Stored items
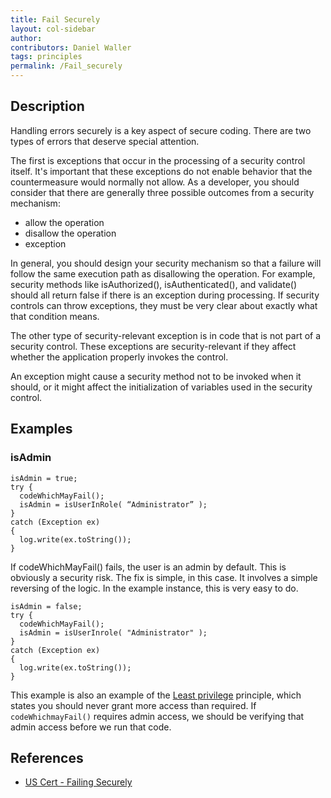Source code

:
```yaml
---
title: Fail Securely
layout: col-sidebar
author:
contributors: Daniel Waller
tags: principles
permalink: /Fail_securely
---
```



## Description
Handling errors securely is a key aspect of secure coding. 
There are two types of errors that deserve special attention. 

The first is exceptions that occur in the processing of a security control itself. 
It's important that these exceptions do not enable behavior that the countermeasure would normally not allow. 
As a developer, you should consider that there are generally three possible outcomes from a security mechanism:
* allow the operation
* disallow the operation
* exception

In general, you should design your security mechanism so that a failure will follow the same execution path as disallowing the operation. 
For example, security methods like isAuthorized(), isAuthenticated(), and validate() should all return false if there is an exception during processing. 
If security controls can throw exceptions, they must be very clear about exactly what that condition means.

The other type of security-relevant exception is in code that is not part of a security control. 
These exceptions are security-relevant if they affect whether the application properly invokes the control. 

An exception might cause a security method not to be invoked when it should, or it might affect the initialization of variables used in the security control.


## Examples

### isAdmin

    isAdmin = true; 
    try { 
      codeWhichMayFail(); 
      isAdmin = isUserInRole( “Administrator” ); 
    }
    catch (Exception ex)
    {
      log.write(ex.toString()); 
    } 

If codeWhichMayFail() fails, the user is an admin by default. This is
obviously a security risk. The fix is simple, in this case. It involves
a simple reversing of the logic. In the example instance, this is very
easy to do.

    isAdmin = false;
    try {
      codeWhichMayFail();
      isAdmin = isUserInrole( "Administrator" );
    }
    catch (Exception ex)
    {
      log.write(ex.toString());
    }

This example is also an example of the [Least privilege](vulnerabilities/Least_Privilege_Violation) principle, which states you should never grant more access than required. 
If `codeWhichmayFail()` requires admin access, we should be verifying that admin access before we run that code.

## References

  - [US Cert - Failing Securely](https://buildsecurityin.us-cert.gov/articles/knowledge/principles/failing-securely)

---

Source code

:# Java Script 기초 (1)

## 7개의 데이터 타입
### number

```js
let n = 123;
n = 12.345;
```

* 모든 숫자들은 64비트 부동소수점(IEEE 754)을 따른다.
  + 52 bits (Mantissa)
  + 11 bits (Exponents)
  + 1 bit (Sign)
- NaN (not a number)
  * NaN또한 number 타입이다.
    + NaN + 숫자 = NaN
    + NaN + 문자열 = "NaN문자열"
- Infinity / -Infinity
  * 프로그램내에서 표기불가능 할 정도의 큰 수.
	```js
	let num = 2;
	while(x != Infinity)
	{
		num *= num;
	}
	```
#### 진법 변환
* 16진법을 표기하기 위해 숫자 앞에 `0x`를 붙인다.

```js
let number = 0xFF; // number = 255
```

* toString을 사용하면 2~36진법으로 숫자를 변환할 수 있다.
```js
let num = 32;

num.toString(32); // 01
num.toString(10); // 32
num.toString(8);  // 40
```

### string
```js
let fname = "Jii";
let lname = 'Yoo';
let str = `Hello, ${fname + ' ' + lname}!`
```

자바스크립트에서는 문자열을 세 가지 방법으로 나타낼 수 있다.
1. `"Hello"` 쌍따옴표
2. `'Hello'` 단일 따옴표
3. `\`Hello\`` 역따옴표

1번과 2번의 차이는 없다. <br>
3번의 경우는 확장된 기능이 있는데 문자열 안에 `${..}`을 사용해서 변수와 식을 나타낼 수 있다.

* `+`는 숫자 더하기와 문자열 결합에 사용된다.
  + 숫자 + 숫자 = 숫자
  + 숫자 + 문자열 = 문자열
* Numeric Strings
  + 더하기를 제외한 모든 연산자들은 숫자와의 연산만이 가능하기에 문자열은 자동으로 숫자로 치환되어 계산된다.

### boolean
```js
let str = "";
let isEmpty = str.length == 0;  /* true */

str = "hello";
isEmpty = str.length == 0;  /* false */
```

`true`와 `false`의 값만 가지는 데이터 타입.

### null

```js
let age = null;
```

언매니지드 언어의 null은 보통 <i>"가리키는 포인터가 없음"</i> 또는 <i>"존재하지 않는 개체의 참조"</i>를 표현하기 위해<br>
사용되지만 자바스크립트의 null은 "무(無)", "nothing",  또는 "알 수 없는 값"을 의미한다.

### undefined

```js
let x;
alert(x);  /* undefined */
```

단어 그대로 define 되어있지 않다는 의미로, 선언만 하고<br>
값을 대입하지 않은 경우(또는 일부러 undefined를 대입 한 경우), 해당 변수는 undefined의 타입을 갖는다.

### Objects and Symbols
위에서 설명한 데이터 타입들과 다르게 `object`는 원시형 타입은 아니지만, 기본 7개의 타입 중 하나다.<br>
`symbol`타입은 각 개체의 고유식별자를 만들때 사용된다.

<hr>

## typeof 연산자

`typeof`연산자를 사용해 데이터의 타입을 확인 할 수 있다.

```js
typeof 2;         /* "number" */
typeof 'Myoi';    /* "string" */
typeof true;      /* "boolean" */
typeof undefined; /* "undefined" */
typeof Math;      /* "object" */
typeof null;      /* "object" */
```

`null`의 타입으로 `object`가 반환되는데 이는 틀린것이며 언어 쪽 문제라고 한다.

WHAT IS BEING ASKED - All that should be written out is the stretch of lines above between the one holding "Handling errors securely" and the one holding "The first is", inclusive, exactly as given.

REPLY TO THE TASK -
Handling errors securely is a key aspect of secure coding. 
There are two types of errors that deserve special attention. 

The first is exceptions that occur in the processing of a security control itself. 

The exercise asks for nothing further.